_WHAT YOU ARE ASKED TO DO_
Filter the entries, keeping every line with the word "HTMLElement".

• • • • • • •

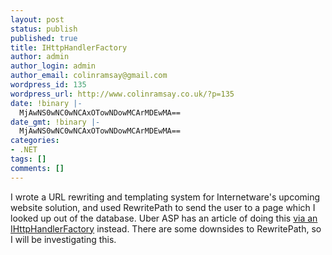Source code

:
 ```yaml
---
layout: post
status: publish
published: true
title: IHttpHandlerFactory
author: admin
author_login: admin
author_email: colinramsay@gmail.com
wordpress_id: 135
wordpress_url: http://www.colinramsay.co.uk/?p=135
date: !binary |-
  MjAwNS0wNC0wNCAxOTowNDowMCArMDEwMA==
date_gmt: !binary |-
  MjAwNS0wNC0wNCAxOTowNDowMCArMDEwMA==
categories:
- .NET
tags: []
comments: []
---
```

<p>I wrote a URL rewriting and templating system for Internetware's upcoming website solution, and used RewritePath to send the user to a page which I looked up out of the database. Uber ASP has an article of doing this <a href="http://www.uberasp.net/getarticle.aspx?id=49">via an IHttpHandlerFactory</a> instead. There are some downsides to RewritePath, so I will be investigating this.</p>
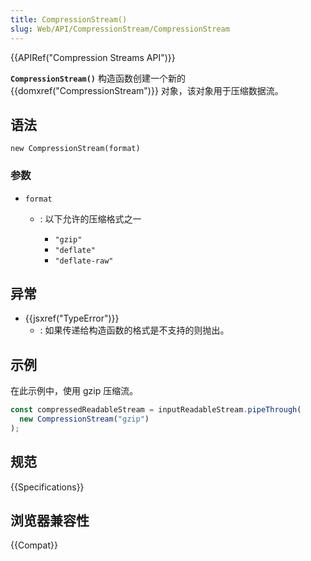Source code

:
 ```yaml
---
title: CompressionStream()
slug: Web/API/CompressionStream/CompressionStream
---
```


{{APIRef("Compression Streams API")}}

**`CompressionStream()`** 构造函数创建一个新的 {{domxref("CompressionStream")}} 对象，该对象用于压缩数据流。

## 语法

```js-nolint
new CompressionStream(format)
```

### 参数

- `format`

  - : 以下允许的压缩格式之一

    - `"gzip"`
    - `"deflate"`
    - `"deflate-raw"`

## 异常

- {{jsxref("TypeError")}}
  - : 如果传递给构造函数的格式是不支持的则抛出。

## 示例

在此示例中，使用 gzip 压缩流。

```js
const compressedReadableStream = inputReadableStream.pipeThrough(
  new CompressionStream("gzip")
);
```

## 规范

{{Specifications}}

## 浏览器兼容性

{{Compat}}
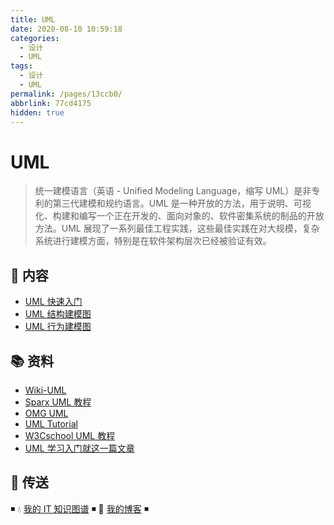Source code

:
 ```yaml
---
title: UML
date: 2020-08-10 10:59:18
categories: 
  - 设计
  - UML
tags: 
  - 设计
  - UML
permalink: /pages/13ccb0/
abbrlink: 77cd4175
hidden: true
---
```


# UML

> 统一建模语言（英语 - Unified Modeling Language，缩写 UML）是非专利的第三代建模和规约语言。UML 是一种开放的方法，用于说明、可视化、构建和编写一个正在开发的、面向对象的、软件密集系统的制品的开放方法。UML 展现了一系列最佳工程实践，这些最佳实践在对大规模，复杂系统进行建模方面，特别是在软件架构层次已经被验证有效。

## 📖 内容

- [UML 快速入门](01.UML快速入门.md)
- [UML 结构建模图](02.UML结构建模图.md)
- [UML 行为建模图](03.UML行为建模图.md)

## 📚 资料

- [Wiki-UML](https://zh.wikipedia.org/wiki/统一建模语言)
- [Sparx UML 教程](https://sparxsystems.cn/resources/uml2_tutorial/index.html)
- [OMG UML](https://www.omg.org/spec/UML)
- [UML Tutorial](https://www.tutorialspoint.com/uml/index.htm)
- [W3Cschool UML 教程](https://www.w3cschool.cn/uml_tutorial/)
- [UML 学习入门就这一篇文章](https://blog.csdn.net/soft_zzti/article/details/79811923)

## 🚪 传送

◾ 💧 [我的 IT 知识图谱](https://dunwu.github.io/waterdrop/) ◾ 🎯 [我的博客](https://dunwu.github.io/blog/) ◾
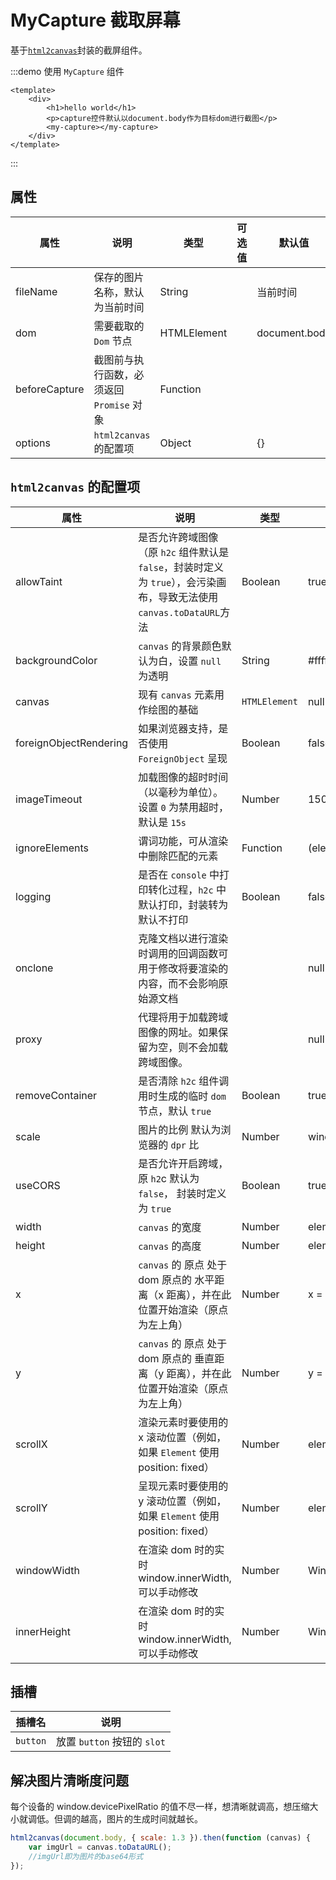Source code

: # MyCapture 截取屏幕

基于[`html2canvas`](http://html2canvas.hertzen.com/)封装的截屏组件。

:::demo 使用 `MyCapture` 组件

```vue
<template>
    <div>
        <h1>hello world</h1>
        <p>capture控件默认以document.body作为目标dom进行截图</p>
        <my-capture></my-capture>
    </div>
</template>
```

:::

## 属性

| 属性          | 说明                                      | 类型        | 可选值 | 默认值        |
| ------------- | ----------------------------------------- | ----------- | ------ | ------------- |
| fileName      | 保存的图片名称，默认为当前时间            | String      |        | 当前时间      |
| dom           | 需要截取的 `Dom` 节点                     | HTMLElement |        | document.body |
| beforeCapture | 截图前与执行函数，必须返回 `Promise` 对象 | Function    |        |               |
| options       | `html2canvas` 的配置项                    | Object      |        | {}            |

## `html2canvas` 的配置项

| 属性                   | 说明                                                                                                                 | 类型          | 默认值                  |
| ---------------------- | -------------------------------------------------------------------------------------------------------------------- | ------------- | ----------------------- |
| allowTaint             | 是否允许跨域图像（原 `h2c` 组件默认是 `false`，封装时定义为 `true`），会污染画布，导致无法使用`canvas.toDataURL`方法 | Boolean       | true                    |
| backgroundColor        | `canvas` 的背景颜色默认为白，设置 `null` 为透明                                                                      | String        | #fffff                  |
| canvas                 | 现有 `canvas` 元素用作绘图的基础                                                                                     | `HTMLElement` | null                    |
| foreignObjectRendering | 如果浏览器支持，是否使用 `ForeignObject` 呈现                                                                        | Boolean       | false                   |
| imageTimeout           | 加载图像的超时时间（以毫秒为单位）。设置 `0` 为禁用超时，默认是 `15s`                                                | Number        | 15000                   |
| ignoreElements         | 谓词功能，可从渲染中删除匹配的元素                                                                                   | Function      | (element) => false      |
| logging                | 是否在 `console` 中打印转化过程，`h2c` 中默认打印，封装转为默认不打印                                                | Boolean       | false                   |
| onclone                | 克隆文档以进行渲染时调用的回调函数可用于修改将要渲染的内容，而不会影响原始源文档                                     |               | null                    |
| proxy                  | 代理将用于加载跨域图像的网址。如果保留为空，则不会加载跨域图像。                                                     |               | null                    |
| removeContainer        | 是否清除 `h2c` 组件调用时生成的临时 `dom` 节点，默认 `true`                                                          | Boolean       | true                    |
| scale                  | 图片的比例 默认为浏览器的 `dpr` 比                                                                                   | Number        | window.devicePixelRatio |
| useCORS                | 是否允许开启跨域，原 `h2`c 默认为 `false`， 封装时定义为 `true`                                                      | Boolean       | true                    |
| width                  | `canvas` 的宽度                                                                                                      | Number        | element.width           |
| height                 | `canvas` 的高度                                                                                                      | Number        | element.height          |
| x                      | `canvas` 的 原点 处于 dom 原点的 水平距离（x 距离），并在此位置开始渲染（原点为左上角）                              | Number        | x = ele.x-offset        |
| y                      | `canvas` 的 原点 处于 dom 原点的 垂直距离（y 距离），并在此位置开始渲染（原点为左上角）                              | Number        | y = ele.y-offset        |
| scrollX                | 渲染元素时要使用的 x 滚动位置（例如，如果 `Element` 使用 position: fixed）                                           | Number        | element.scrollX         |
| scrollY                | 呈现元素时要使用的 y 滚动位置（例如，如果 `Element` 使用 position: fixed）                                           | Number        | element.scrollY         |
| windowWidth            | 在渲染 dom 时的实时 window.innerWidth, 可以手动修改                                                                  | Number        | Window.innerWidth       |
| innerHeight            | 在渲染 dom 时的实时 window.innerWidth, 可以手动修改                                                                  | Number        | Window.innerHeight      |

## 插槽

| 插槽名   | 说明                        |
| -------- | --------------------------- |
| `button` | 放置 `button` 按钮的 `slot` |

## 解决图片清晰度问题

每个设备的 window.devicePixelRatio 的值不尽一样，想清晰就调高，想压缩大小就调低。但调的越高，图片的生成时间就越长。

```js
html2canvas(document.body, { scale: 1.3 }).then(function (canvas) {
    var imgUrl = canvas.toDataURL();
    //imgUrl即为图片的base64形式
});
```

• • • • • • •

_WRITTEN SOLUTION_
| dom           | 需要截取的 `Dom` 节点                     | HTMLElement |        | document.body |
| canvas                 | 现有 `canvas` 元素用作绘图的基础                                                                                     | `HTMLElement` | null                    |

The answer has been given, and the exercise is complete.